Exercise instructions
Go through the records underneath and count the lines that include the string "thông". Give nothing but the number.

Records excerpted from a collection
┌────────

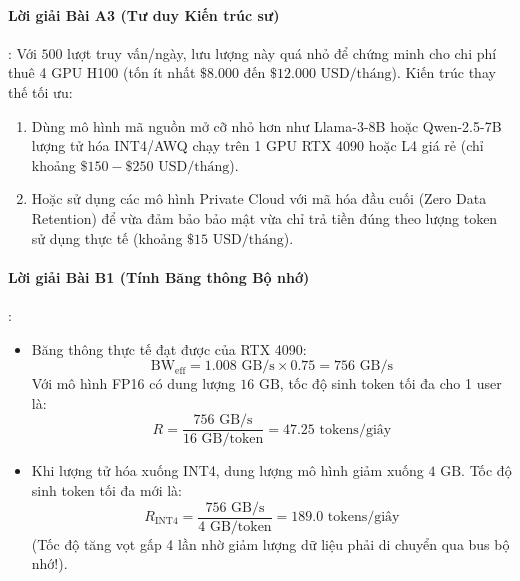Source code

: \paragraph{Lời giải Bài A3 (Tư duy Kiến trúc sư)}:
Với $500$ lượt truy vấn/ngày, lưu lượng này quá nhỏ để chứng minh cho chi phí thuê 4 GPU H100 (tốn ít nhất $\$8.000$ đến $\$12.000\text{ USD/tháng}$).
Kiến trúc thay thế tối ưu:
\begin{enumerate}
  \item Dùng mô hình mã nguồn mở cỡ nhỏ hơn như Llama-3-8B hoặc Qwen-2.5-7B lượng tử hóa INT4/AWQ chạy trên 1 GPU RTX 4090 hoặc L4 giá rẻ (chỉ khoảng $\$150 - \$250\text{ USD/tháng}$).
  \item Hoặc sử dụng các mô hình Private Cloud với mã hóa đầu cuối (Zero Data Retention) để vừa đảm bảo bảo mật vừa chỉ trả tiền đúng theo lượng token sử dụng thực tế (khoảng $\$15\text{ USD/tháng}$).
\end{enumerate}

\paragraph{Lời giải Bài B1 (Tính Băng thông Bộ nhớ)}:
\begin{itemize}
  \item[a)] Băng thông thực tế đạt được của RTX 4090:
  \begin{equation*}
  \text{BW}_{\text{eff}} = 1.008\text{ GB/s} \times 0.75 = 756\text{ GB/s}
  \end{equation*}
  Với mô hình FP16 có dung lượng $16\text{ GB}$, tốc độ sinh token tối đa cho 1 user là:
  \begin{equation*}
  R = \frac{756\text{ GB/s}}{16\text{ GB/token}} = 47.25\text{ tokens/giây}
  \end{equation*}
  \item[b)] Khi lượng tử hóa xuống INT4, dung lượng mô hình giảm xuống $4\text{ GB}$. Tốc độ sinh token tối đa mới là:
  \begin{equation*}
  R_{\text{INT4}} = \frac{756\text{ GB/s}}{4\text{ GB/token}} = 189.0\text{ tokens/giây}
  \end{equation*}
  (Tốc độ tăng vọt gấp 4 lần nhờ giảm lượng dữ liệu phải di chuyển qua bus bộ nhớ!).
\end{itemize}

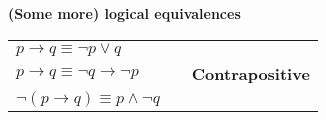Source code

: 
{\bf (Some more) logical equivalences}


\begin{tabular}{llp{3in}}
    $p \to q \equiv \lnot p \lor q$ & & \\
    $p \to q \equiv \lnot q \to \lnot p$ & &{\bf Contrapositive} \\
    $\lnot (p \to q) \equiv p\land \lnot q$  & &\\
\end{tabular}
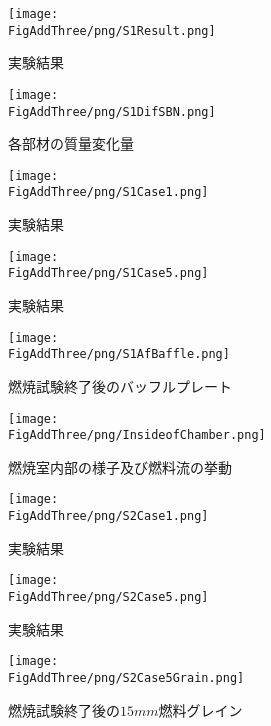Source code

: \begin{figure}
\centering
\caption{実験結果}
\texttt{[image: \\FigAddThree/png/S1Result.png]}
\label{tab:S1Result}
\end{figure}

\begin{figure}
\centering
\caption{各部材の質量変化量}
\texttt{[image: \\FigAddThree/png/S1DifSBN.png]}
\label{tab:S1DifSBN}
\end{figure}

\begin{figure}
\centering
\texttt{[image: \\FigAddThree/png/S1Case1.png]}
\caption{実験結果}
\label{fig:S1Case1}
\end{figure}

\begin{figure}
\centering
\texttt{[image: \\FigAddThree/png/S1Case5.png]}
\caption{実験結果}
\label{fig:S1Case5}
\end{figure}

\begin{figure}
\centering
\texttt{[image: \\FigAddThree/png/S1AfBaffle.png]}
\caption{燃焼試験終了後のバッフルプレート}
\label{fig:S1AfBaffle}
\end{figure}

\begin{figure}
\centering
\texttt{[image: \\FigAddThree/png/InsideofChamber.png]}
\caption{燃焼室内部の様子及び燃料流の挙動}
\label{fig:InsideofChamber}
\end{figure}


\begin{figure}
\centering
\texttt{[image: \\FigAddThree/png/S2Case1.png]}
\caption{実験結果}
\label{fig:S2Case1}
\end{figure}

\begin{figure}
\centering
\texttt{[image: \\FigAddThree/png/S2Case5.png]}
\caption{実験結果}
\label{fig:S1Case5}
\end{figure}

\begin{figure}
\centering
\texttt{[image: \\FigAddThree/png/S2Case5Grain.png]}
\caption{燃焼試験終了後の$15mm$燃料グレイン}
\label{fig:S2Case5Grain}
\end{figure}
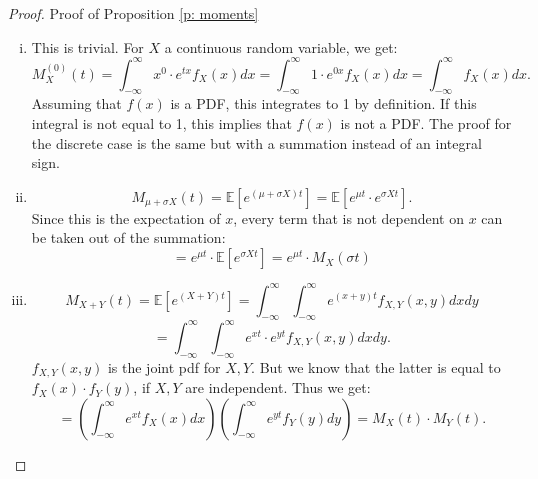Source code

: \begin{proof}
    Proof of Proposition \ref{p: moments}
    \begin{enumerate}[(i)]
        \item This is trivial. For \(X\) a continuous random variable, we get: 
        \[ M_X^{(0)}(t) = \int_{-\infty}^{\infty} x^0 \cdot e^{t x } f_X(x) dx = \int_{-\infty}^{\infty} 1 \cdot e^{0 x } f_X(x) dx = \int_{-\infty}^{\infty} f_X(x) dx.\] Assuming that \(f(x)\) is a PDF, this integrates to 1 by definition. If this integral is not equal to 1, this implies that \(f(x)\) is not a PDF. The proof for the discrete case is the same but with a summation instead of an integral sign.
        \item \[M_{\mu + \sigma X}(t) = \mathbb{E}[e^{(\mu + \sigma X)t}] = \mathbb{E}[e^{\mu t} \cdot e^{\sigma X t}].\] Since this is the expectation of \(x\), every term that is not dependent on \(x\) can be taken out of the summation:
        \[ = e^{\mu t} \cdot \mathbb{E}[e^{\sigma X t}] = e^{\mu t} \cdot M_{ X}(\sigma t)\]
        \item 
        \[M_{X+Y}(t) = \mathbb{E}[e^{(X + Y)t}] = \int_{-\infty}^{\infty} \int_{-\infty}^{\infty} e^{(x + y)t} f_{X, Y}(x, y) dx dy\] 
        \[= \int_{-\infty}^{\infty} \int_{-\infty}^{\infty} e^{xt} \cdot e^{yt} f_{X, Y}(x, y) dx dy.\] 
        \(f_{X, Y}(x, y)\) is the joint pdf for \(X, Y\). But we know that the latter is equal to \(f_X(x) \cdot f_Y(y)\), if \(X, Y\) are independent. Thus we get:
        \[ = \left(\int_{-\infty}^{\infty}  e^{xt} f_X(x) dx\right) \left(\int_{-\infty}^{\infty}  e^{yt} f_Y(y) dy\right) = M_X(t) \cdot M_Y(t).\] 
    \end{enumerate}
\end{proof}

└────────
┌────────

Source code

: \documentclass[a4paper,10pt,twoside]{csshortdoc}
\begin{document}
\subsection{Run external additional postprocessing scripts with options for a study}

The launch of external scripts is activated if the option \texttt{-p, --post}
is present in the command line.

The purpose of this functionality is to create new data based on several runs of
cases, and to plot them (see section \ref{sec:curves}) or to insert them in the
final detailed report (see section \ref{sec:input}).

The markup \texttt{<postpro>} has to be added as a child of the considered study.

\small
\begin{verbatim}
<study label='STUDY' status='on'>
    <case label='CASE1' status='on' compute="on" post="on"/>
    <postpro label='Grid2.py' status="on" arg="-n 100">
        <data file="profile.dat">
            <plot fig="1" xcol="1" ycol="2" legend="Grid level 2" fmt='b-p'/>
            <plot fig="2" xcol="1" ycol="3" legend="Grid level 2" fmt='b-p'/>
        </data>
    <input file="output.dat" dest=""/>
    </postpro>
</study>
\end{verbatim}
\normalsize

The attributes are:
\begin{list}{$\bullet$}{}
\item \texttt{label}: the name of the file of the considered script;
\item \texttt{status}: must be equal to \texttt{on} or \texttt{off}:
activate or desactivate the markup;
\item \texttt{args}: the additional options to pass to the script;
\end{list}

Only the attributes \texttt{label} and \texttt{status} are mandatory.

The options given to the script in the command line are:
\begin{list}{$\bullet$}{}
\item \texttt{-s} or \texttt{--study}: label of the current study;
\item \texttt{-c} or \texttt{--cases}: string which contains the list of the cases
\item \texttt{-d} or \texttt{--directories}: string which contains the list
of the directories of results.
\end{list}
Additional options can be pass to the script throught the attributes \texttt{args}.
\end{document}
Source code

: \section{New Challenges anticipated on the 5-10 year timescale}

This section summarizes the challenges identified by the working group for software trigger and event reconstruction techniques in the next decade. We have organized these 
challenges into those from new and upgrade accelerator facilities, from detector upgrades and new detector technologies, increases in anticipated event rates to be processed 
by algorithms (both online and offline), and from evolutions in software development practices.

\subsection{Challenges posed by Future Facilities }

└────────

Written answer
2